_DESCRIPTION OF THE TASK_
Determine the number of lines in these entries that hold the word "gross". Give the number and nothing more.

_WORKING DATA_
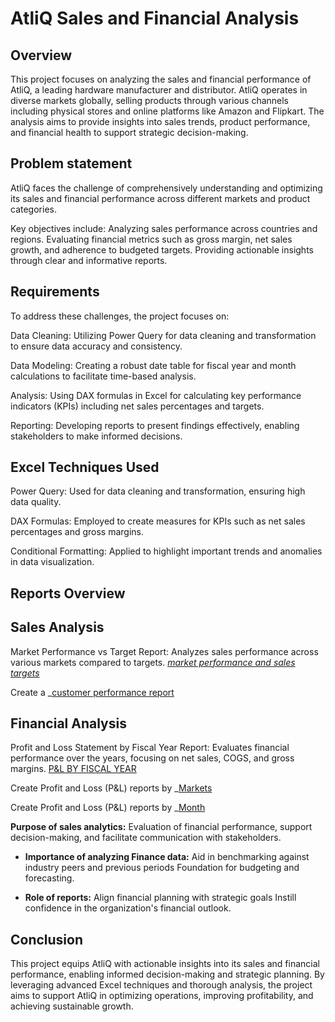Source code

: 
# AtliQ Sales and Financial Analysis

## Overview

This project focuses on analyzing the sales and financial performance of AtliQ, a leading hardware manufacturer and distributor. AtliQ operates in diverse markets globally, selling products through various channels including physical stores and online platforms like Amazon and Flipkart. The analysis aims to provide insights into sales trends, product performance, and financial health to support strategic decision-making.


## Problem statement

AtliQ faces the challenge of comprehensively understanding and optimizing its sales and financial performance across different markets and product categories.

 Key objectives include:
Analyzing sales performance across countries and regions.
Evaluating financial metrics such as gross margin, net sales growth, and adherence to budgeted targets.
Providing actionable insights through clear and informative reports.
## Requirements
To address these challenges, the project focuses on:

Data Cleaning: Utilizing Power Query for data cleaning and transformation to ensure data accuracy and consistency.

Data Modeling: Creating a robust date table for fiscal year and month calculations to facilitate time-based analysis.

Analysis: Using DAX formulas in Excel for calculating key performance indicators (KPIs) including net sales percentages and targets.

Reporting: Developing reports to present findings effectively, enabling stakeholders to make informed decisions.
## Excel Techniques Used

Power Query: Used for data cleaning and transformation, ensuring high data quality.

DAX Formulas: Employed to create measures for KPIs such as net sales percentages and gross margins.

Conditional Formatting: Applied to highlight important trends and anomalies in data visualization.

## Reports Overview

## Sales Analysis
Market Performance vs Target Report: Analyzes sales performance across various markets compared to targets. _[market performance and sales targets](https://github.com/Mdiha23/AtliQ-Sales-and-Financial-Performance-Analysis-/blob/main/Market%20Performance%20vs%20Target.pdf)_

Create a _[customer performance report](https://github.com/Mdiha23/AtliQ-Sales-and-Financial-Performance-Analysis-/blob/main/Customer%20Performance%20Report.pdf)


## Financial Analysis
Profit and Loss Statement by Fiscal Year Report: Evaluates financial performance over the years, focusing on net sales, COGS, and gross margins. [P&L BY FISCAL YEAR](https://github.com/KirandeepMarala/Excel-Sales_Analysis/blob/main/Customer%20Performance%20Report.pdf)

 Create Profit and Loss (P&L) reports by _[Markets](https://github.com/KirandeepMarala/Excel-Sales_Analysis/blob/main/P%26L%20Statement%20by%20Markets.pdf)

 Create Profit and Loss (P&L) reports by _[Month](https://github.com/KirandeepMarala/Excel-Sales_Analysis/blob/main/P%26L%20Statement%20by%20Markets.pdf)

 **Purpose of sales analytics:** Evaluation of financial performance, support decision-making, and facilitate communication with stakeholders.

- **Importance of analyzing Finance data:** Aid in benchmarking against industry peers and previous periods Foundation for budgeting and forecasting.

- **Role of reports:** Align financial planning with strategic goals Instill confidence in the organization's financial outlook.



## Conclusion
This project equips AtliQ with actionable insights into its sales and financial performance, enabling informed decision-making and strategic planning. By leveraging advanced Excel techniques and thorough analysis, the project aims to support AtliQ in optimizing operations, improving profitability, and achieving sustainable growth.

_TASK RESPONSE_
3